Fig. 3.

ERK signaling is required, but not sufficient, for GnRH-induced transcriptional up-regulation of Nur77 in αT3-1 cells. A, αT3-1 cells were transfected for 4 h with increasing quantities (0.25, 1.0, or 2.5 μg) of Raf-CAAX expression vector. After an additional 4 h incubation in complete media, cell lysates were analyzed by immunoblot for levels of activated ERK1/2 (p-ERK). Total ERK (T-ERK) and actin immunoreactivity are shown as lane loading controls. B, αT3-1 cells were transfected with a Nur77-luciferase reporter (Nur77-luc, left panel) or a c-Fos-luciferase reporter (c-Fos-luc, right panel).
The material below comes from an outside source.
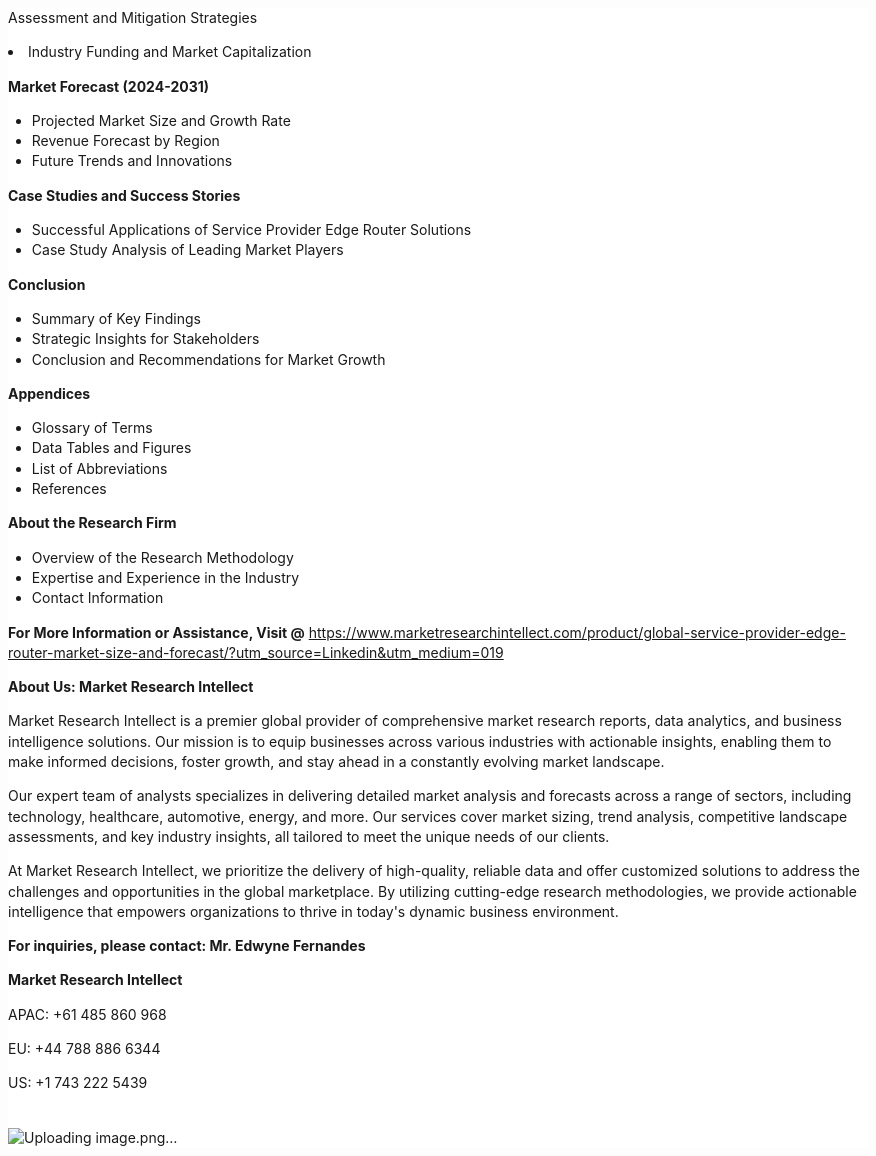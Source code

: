 Assessment and Mitigation Strategies</li><li>Industry Funding and Market Capitalization</li></ul><p><strong>Market Forecast (2024-2031)</strong></p><ul><li>Projected Market Size and Growth Rate</li><li>Revenue Forecast by Region</li><li>Future Trends and Innovations</li></ul><p><strong>Case Studies and Success Stories</strong></p><ul><li>Successful Applications of Service Provider Edge Router Solutions</li><li>Case Study Analysis of Leading Market Players</li></ul><p><strong>Conclusion</strong></p><ul><li>Summary of Key Findings</li><li>Strategic Insights for Stakeholders</li><li>Conclusion and Recommendations for Market Growth</li></ul><p><strong>Appendices</strong></p><ul><li>Glossary of Terms</li><li>Data Tables and Figures</li><li>List of Abbreviations</li><li>References</li></ul><p><strong>About the Research Firm</strong></p><ul><li>Overview of the Research Methodology</li><li>Expertise and Experience in the Industry</li><li>Contact Information</li></ul></div><div class="article-main__content" data-test-id="publishing-text-block"><p><span class="font-[700]"><strong>For More Information or Assistance, Visit @</strong>&nbsp;<a href="https://www.marketresearchintellect.com/product/global-service-provider-edge-router-market-size-and-forecast/?utm_source=Linkedin&utm_medium=019">https://www.marketresearchintellect.com/product/global-service-provider-edge-router-market-size-and-forecast/?utm_source=Linkedin&utm_medium=019</a></span></p><p><strong>About Us: Market Research Intellect</strong></p><p>Market Research Intellect is a premier global provider of comprehensive market research reports, data analytics, and business intelligence solutions. Our mission is to equip businesses across various industries with actionable insights, enabling them to make informed decisions, foster growth, and stay ahead in a constantly evolving market landscape.</p><p>Our expert team of analysts specializes in delivering detailed market analysis and forecasts across a range of sectors, including technology, healthcare, automotive, energy, and more. Our services cover market sizing, trend analysis, competitive landscape assessments, and key industry insights, all tailored to meet the unique needs of our clients.</p><p>At Market Research Intellect, we prioritize the delivery of high-quality, reliable data and offer customized solutions to address the challenges and opportunities in the global marketplace. By utilizing cutting-edge research methodologies, we provide actionable intelligence that empowers organizations to thrive in today's dynamic business environment.</p><p><strong>For inquiries, please contact: Mr. Edwyne Fernandes</strong></p><p><strong>Market Research Intellect</strong></p><p>APAC: +61 485 860 968</p><p>EU: +44 788 886 6344</p><p>US: +1 743 222 5439</p></div><div class="article-main__content" data-test-id="publishing-text-block">&nbsp;</div>
![Uploading image.png…]()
In addition, some cells were transfected with empty control vector or a Raf-CAAX expression vector to stimulate hormone-independent activation of the ERK pathway. Cells were pretreated or not as indicated with the MEK inhibitor PD90859 (PD; 50 μm), and/or the GnRH agonist buserelin (GnRHa; 10 nm). Bars represent mean ± sem normalized luciferase activity of three replicates within a single experiment. Each experiment was repeated at least three times with similar results. Bars with different letter designations represent mean values that are statistically significantly different at P < 0.05. C, αT3-1 cells were pretreated or not with PD98059 or were transfected with empty vector or Raf-CAAX as indicated and were then treated with either vehicle or GnRHa as in A. Bars represent mean ± sem (n = 3) endogenous Nur77 (left panel) or Egr1 (right panel) transcript levels as measured by qPCR. Bars with different letter designations represent mean values that are statistically significantly different at P < 0.05. These experiments were repeated at least three times with similar results.